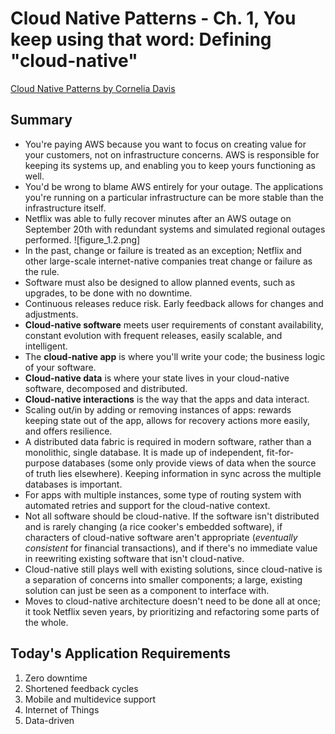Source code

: # Cloud Native Patterns - Ch. 1, You keep using that word: Defining "cloud-native"

[Cloud Native Patterns by Cornelia
Davis](https://www.goodreads.com/book/show/36410104-cloud-native-patterns)

## Summary

- You're paying AWS because you want to focus on creating value for your
  customers, not on infrastructure concerns. AWS is responsible for
  keeping its systems up, and enabling you to keep yours functioning as
  well.
- You'd be wrong to blame AWS entirely for your outage. The applications
  you're running on a particular infrastructure can be more stable than
  the infrastructure itself.
- Netflix was able to fully recover minutes after an AWS outage on
  September 20th with redundant systems and simulated regional outages
  performed.  ![figure_1.2.png]
- In the past, change or failure is treated as an exception; Netflix and
  other large-scale internet-native companies treat change or failure as
  the rule.
- Software must also be designed to allow planned events, such as
  upgrades, to be done with no downtime.
- Continuous releases reduce risk. Early feedback allows for changes and
  adjustments.
- **Cloud-native software** meets user requirements of constant
  availability, constant evolution with frequent releases, easily
  scalable, and intelligent.
- The **cloud-native app** is where you'll write your code; the business
  logic of your software.
- **Cloud-native data** is where your state lives in your cloud-native
  software, decomposed and distributed.
- **Cloud-native interactions** is the way that the apps and data
  interact.
- Scaling out/in by adding or removing instances of apps: rewards
  keeping state out of the app, allows for recovery actions more easily,
  and offers resilience.
- A distributed data fabric is required in modern software, rather than
  a monolithic, single database. It is made up of independent,
  fit-for-purpose databases (some only provide views of data when the
  source of truth lies elsewhere). Keeping information in sync across
  the multiple databases is important.
- For apps with multiple instances, some type of routing system with
  automated retries and support for the cloud-native context.
- Not all software should be cloud-native. If the software isn't
  distributed and is rarely changing (a rice cooker's embedded
  software), if characters of cloud-native software aren't appropriate
  (*eventually consistent* for financial transactions), and if there's
  no immediate value in reewriting existing software that isn't
  cloud-native.
- Cloud-native still plays well with existing solutions, since
  cloud-native is a separation of concerns into smaller components;
  a large, existing solution can just be seen as a component to
  interface with.
- Moves to cloud-native architecture doesn't need to be done all at
  once; it took Netflix seven years, by prioritizing and refactoring
  some parts of the whole.

## Today's Application Requirements

1. Zero downtime
1. Shortened feedback cycles
1. Mobile and multidevice support
1. Internet of Things
1. Data-driven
====================
Retype only the lines above between the line with "other large-scale internet-native" and the line with "upgrades, to be done with no downtime.", counting those two lines as well, and keep every character as it is.

  other large-scale internet-native companies treat change or failure as
  the rule.
- Software must also be designed to allow planned events, such as
  upgrades, to be done with no downtime.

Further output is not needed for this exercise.